In the entries below, find each line with the string "Published" and copy it.
*** Material shown ***
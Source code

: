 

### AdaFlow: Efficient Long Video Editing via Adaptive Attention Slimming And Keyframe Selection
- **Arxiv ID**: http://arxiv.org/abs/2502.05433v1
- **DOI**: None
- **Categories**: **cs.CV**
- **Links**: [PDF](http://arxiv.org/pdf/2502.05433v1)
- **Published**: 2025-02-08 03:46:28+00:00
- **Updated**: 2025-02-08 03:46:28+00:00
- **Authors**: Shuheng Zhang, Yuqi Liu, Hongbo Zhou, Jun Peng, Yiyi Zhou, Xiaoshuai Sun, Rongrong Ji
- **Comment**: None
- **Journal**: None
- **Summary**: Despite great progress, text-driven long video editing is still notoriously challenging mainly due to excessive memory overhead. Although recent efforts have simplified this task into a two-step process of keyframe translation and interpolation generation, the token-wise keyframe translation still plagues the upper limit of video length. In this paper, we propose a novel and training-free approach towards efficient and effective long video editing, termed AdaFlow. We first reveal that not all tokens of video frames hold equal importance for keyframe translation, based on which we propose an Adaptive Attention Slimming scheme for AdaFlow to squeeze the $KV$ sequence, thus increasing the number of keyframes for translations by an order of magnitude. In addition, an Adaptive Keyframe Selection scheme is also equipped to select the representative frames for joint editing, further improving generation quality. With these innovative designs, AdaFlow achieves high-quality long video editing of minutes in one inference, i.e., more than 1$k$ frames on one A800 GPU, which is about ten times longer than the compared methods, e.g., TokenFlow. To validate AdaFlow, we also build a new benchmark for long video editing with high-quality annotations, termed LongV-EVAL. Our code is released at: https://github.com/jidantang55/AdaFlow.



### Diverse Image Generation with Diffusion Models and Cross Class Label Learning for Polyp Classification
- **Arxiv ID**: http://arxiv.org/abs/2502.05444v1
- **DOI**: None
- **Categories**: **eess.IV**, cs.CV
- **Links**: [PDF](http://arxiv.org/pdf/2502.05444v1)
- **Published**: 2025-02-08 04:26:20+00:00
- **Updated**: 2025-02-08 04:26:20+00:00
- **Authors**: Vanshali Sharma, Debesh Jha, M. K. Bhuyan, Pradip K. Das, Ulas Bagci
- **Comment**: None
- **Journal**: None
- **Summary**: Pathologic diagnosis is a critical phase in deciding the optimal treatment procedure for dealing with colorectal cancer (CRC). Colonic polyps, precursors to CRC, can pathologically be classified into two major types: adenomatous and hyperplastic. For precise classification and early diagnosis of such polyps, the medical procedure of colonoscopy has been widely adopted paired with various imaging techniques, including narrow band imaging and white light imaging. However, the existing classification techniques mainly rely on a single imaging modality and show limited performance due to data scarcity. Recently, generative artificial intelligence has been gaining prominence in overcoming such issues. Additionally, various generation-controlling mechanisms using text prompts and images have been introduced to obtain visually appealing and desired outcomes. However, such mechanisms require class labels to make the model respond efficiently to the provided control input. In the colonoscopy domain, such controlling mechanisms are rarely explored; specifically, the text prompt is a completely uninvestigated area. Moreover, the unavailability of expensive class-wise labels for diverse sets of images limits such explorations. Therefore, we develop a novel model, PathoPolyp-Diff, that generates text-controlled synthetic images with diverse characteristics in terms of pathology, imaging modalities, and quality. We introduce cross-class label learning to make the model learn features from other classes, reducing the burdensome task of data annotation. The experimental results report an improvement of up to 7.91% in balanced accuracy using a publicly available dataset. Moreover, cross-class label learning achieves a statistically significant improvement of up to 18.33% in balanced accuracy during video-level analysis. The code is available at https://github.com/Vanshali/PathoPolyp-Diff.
*** End of Material shown ***
■ **Solved exercise**:
- **Published**: 2025-02-08 03:46:28+00:00
- **Published**: 2025-02-08 04:26:20+00:00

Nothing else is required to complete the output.